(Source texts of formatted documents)
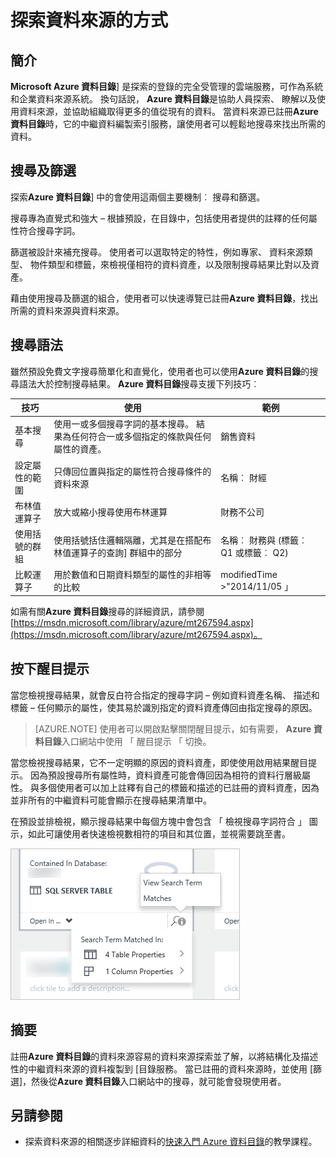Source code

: <properties
   pageTitle="探索資料來源的方式 |Microsoft Azure"
   description="醒目提示如何找出已註冊的資料資產，與 Azure 資料目錄，包括搜尋及篩選和使用醒目顯示 Azure 資料目錄入口網站的功能的使用方法文章。"
   services="data-catalog"
   documentationCenter=""
   authors="steelanddata"
   manager="NA"
   editor=""
   tags=""/>
<tags
   ms.service="data-catalog"
   ms.devlang="NA"
   ms.topic="article"
   ms.tgt_pltfrm="NA"
   ms.workload="data-catalog"
   ms.date="10/04/2016"
   ms.author="maroche"/>

# <a name="how-to-discover-data-sources"></a>探索資料來源的方式

## <a name="introduction"></a>簡介
**Microsoft Azure 資料目錄**] 是探索的登錄的完全受管理的雲端服務，可作為系統和企業資料來源系統。 換句話說， **Azure 資料目錄**是協助人員探索、 瞭解以及使用資料來源，並協助組織取得更多的值從現有的資料。 當資料來源已註冊**Azure 資料目錄**時，它的中繼資料編製索引服務，讓使用者可以輕鬆地搜尋來找出所需的資料。

## <a name="searching-and-filtering"></a>搜尋及篩選

探索**Azure 資料目錄**] 中的會使用這兩個主要機制︰ 搜尋和篩選。

搜尋專為直覺式和強大 – 根據預設，在目錄中，包括使用者提供的註釋的任何屬性符合搜尋字詞。

篩選被設計來補充搜尋。 使用者可以選取特定的特性，例如專家、 資料來源類型、 物件類型和標籤，來檢視僅相符的資料資產，以及限制搜尋結果比對以及資產。

藉由使用搜尋及篩選的組合，使用者可以快速導覽已註冊**Azure 資料目錄**，找出所需的資料來源與資料來源。

## <a name="search-syntax"></a>搜尋語法

雖然預設免費文字搜尋簡單化和直覺化，使用者也可以使用**Azure 資料目錄**的搜尋語法大於控制搜尋結果。 **Azure 資料目錄**搜尋支援下列技巧︰

| 技巧                 | 使用                                                                                                                                     | 範例                                                   |
|---------------------------|-----------------------------------------------------------------------------------------------------------------------------------------|-----------------------------------------------------------|
| 基本搜尋              | 使用一或多個搜尋字詞的基本搜尋。 結果為任何符合一或多個指定的條款與任何屬性的資產。 | 銷售資料                                                |
| 設定屬性的範圍          | 只傳回位置與指定的屬性符合搜尋條件的資料來源                                                   | 名稱︰ 財經                                              |
| 布林值運算子         | 放大或縮小搜尋使用布林運算                                                                                     | 財務不公司                                     |
| 使用括號的群組 | 使用括號括住邏輯隔離，尤其是在搭配布林值運算子的查詢] 群組中的部分              | 名稱︰ 財務與 (標籤︰ Q1 或標籤︰ Q2) |
| 比較運算子      | 用於數值和日期資料類型的屬性的非相等的比較                                                | modifiedTime >"2014/11/05 」                                 |

如需有關**Azure 資料目錄**搜尋的詳細資訊，請參閱[https://msdn.microsoft.com/library/azure/mt267594.aspx](https://msdn.microsoft.com/library/azure/mt267594.aspx)。

## <a name="hit-highlighting"></a>按下醒目提示
當您檢視搜尋結果，就會反白符合指定的搜尋字詞 – 例如資料資產名稱、 描述和標籤 – 任何顯示的屬性，使其易於識別指定的資料資產傳回由指定搜尋的原因。

> [AZURE.NOTE] 使用者可以開啟點擊關閉醒目提示，如有需要， **Azure 資料目錄**入口網站中使用 「 醒目提示 「 切換。

當您檢視搜尋結果，它不一定明顯的原因的資料資產，即使使用啟用結果醒目提示。 因為預設搜尋所有屬性時，資料資產可能會傳回因為相符的資料行層級屬性。 與多個使用者可以加上註釋有自己的標籤和描述的已註冊的資料資產，因為並非所有的中繼資料可能會顯示在搜尋結果清單中。

在預設並排檢視，顯示搜尋結果中每個方塊中會包含 「 檢視搜尋字詞符合 」 圖示，如此可讓使用者快速檢視數相符的項目和其位置，並視需要跳至書。

 ![按下醒目提示，並搜尋比對 Azure 資料目錄入口網站中](./media/data-catalog-how-to-discover/search-matches.png)

## <a name="summary"></a>摘要
註冊**Azure 資料目錄**的資料來源容易的資料來源探索並了解，以將結構化及描述性的中繼資料來源的資料複製到 [目錄服務。 當已註冊的資料來源時，並使用 [篩選]，然後從**Azure 資料目錄**入口網站中的搜尋，就可能會發現使用者。

## <a name="see-also"></a>另請參閱
- 探索資料來源的相關逐步詳細資料的[快速入門 Azure 資料目錄](data-catalog-get-started.md)的教學課程。
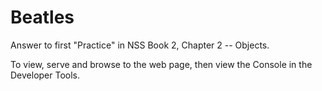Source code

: # Beatles

Answer to first "Practice" in NSS Book 2, Chapter 2 -- Objects.

To view, serve and browse to the web page, then view the Console in the Developer Tools.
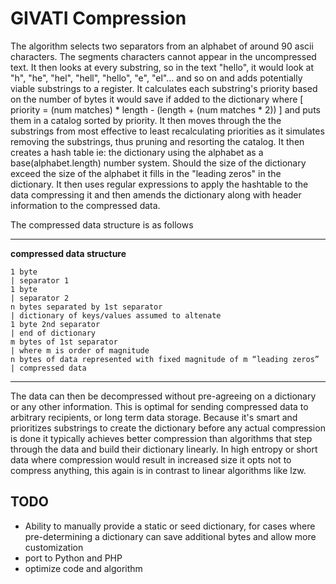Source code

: # GIVATI Compression

The algorithm selects two separators from an alphabet of around 90 ascii characters. The segments characters cannot appear in the uncompressed text. It then looks at every substring, so in the text "hello", it would look at "h", "he", "hel", "hell", "hello", "e", "el"... and so on and adds potentially viable substrings to a register. It calculates each substring's priority based on the number of bytes it would save if added to the dictionary where [ priority = (num matches) * length - (length + (num matches * 2)) ] and puts them in a catalog sorted by priority. It then moves through the the substrings from most effective to least recalculating priorities as it simulates removing the substrings, thus pruning and resorting the catalog. It then creates a hash table ie: the dictionary using the alphabet as a base(alphabet.length) number system. Should the size of the dictionary exceed the size of the alphabet it fills in the "leading zeros" in the dictionary. It then uses regular expressions to apply the hashtable to the data compressing it and then amends the dictionary along with header information to the compressed data.

The compressed data structure is as follows

---
**compressed data structure**
	
    1 byte 																	| separator 1
    1 byte																	| separator 2
    n bytes separated by 1st separator										| dictionary of keys/values assumed to altenate
    1 byte 2nd separator													| end of dictionary
    m bytes of 1st separator												| where m is order of magnitude
    n bytes of data represented with fixed magnitude of m “leading zeros” 	| compressed data

---

The data can then be decompressed without pre-agreeing on a dictionary or any other information. This is optimal for sending compressed data to arbitrary recipients, or long term data storage. Because it's smart and prioritizes substrings to create the dictionary before any actual compression is done it typically achieves better compression than algorithms that step through the data and build their dictionary linearly. In high entropy or short data where compression would result in increased size it opts not to compress anything, this again is in contrast to linear algorithms like lzw.

## TODO
* Ability to manually provide a static or seed dictionary, for cases where pre-determining a dictionary can save additional bytes and allow more customization
* port to Python and PHP  
* optimize code and algorithm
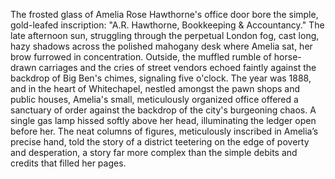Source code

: The frosted glass of Amelia Rose Hawthorne's office door bore the simple, gold-leafed inscription: "A.R. Hawthorne, Bookkeeping & Accountancy."  The late afternoon sun, struggling through the perpetual London fog, cast long, hazy shadows across the polished mahogany desk where Amelia sat, her brow furrowed in concentration.  Outside, the muffled rumble of horse-drawn carriages and the cries of street vendors echoed faintly against the backdrop of Big Ben's chimes, signaling five o'clock. The year was 1888, and in the heart of Whitechapel, nestled amongst the pawn shops and public houses, Amelia's small, meticulously organized office offered a sanctuary of order against the backdrop of the city's burgeoning chaos. A single gas lamp hissed softly above her head, illuminating the ledger open before her. The neat columns of figures, meticulously inscribed in Amelia’s precise hand, told the story of a district teetering on the edge of poverty and desperation, a story far more complex than the simple debits and credits that filled her pages.
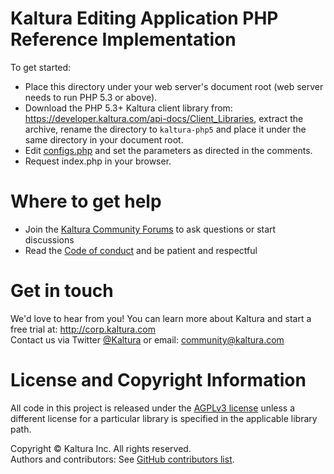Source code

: # Kaltura Editing Application PHP Reference Implementation

To get started: 

* Place this directory under your web server's document root (web server needs to run PHP 5.3 or above).
* Download the PHP 5.3+ Kaltura client library from: https://developer.kaltura.com/api-docs/Client_Libraries, extract the archive, rename the directory to `kaltura-php5` and place it under the same directory in your document root.
* Edit [configs.php](configs.php) and set the parameters as directed in the comments.
* Request index.php in your browser.

# Where to get help
* Join the [Kaltura Community Forums](https://forum.kaltura.org/) to ask questions or start discussions
* Read the [Code of conduct](https://forum.kaltura.org/faq) and be patient and respectful

# Get in touch
We'd love to hear from you!
You can learn more about Kaltura and start a free trial at: http://corp.kaltura.com    
Contact us via Twitter [@Kaltura](https://twitter.com/Kaltura) or email: community@kaltura.com  

# License and Copyright Information
All code in this project is released under the [AGPLv3 license](http://www.gnu.org/licenses/agpl-3.0.html) unless a different license for a particular library is specified in the applicable library path.   

Copyright © Kaltura Inc. All rights reserved.   
Authors and contributors: See [GitHub contributors list](https://github.com/kaltura/kaltura-editor-application-guide/graphs/contributors).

## Brief
Give the exact lines, and only those, from the line containing "We'd love to hear from you!" through the line containing "# License and Copyright Information" in the entries above.

## Task response
We'd love to hear from you!
You can learn more about Kaltura and start a free trial at: http://corp.kaltura.com    
Contact us via Twitter [@Kaltura](https://twitter.com/Kaltura) or email: community@kaltura.com  

# License and Copyright Information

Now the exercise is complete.